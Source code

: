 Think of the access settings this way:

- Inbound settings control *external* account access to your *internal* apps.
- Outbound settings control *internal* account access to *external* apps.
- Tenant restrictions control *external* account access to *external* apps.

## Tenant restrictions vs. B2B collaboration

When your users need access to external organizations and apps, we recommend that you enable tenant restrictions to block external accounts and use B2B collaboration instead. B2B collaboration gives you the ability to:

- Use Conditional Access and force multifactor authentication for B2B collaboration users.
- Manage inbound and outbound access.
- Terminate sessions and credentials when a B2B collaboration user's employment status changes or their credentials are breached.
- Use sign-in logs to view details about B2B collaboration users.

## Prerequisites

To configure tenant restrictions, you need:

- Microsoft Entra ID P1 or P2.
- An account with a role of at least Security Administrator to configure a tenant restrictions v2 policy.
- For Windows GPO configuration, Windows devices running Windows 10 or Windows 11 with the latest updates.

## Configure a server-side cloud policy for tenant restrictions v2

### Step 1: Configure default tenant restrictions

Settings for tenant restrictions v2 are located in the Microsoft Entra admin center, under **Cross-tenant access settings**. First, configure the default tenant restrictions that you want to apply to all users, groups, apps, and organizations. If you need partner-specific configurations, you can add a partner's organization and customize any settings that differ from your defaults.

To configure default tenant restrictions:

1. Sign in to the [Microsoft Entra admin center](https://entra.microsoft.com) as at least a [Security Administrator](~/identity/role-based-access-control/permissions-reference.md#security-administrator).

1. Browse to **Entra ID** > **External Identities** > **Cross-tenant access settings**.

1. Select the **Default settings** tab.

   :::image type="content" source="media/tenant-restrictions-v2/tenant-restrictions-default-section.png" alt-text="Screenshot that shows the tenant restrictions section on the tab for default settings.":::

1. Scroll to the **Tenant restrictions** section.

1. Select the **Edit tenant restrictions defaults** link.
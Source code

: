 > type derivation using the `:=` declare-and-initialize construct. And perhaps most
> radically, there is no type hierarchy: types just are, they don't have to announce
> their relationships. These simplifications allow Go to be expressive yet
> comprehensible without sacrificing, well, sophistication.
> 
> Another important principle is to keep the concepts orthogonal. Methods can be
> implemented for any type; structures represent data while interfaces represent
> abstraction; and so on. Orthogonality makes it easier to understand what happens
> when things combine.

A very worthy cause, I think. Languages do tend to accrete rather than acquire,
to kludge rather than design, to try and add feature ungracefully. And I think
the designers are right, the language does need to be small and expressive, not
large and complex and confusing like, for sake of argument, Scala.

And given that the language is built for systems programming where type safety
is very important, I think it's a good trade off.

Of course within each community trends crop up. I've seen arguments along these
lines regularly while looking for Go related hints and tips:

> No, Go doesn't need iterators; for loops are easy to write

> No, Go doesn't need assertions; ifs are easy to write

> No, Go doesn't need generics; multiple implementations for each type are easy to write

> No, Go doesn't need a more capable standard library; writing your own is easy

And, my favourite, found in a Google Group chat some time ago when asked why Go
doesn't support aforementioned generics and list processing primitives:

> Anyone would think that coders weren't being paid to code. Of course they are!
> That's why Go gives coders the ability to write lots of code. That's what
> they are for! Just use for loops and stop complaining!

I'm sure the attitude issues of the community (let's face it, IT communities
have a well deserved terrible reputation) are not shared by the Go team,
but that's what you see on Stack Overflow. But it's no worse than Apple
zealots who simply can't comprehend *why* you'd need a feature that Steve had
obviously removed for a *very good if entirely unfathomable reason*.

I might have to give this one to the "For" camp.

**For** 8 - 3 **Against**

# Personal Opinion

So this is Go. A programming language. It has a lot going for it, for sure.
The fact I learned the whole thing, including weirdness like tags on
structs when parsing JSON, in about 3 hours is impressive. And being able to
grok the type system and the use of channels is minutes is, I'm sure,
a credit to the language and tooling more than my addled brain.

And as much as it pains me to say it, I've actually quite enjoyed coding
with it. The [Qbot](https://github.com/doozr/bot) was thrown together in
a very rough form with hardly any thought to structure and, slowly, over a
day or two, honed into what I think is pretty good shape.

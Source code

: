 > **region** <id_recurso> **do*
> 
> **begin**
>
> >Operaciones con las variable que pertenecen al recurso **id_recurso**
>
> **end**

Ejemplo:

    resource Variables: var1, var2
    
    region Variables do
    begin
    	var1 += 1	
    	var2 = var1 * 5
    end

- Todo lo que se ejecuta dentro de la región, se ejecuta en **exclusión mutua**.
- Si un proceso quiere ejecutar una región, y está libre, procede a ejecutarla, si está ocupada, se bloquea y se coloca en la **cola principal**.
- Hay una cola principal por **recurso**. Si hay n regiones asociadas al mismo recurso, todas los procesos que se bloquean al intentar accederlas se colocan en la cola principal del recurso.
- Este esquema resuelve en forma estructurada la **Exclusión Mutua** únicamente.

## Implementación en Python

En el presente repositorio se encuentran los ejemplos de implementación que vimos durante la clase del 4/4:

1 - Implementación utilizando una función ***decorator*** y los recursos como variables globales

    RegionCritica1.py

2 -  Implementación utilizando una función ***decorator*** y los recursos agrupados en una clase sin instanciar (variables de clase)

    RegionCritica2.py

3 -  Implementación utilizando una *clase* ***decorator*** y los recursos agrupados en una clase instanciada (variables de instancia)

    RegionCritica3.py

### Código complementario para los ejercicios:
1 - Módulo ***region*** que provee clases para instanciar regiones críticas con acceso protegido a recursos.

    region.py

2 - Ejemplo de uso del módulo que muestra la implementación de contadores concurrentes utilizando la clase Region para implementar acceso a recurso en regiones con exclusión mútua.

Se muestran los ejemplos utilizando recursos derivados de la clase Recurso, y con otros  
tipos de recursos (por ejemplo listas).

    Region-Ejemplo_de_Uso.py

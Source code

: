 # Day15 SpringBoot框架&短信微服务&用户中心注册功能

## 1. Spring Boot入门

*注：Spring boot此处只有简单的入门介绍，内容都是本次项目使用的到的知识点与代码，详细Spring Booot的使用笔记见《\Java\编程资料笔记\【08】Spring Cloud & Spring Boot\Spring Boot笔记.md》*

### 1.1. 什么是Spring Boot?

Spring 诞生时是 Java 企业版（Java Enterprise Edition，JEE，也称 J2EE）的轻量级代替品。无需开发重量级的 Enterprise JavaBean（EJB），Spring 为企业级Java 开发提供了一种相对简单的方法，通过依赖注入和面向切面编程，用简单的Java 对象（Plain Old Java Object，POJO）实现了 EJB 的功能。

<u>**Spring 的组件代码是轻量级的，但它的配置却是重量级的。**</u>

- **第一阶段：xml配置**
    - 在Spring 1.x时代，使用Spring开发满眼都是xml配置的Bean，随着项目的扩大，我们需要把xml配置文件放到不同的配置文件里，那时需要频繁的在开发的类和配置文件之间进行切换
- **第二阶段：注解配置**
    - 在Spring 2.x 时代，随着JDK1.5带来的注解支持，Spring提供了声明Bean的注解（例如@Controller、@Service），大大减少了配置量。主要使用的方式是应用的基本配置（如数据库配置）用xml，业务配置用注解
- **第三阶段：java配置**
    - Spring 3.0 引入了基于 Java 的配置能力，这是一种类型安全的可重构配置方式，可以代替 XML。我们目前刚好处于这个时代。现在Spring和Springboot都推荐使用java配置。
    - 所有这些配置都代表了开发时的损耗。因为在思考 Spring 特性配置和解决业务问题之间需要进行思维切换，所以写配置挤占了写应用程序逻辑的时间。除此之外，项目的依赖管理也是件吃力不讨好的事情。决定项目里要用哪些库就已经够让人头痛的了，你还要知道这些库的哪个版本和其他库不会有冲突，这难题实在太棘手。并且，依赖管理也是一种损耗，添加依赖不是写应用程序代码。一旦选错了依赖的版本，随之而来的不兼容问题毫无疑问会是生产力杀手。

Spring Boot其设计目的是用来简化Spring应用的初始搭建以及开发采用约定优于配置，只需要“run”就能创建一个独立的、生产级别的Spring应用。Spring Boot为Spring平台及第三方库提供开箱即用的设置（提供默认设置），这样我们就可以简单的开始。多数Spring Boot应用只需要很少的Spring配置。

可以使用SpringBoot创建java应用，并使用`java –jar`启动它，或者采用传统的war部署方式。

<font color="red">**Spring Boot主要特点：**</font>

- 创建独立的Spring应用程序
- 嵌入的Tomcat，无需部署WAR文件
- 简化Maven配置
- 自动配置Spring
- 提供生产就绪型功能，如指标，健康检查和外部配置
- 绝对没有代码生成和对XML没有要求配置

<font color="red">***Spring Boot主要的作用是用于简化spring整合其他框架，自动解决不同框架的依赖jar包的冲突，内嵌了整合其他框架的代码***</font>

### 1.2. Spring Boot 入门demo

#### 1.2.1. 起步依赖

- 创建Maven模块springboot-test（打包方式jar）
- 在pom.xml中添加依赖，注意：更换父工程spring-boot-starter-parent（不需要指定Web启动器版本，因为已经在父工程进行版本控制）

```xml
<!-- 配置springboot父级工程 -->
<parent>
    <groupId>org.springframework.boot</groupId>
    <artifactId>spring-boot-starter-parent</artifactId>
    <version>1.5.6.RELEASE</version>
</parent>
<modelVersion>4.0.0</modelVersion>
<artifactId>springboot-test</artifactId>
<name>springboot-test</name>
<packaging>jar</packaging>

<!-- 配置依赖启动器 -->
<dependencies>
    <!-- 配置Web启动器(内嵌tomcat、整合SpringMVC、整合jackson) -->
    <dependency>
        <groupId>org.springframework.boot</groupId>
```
# # # # # # #
**WORK TO BE COMPLETED:**
Every line above with the string "like" in it needs to be copied.

**OUTPUT:**
large and complex and confusing like, for sake of argument, Scala.
The fact I learned the whole thing, including weirdness like tags on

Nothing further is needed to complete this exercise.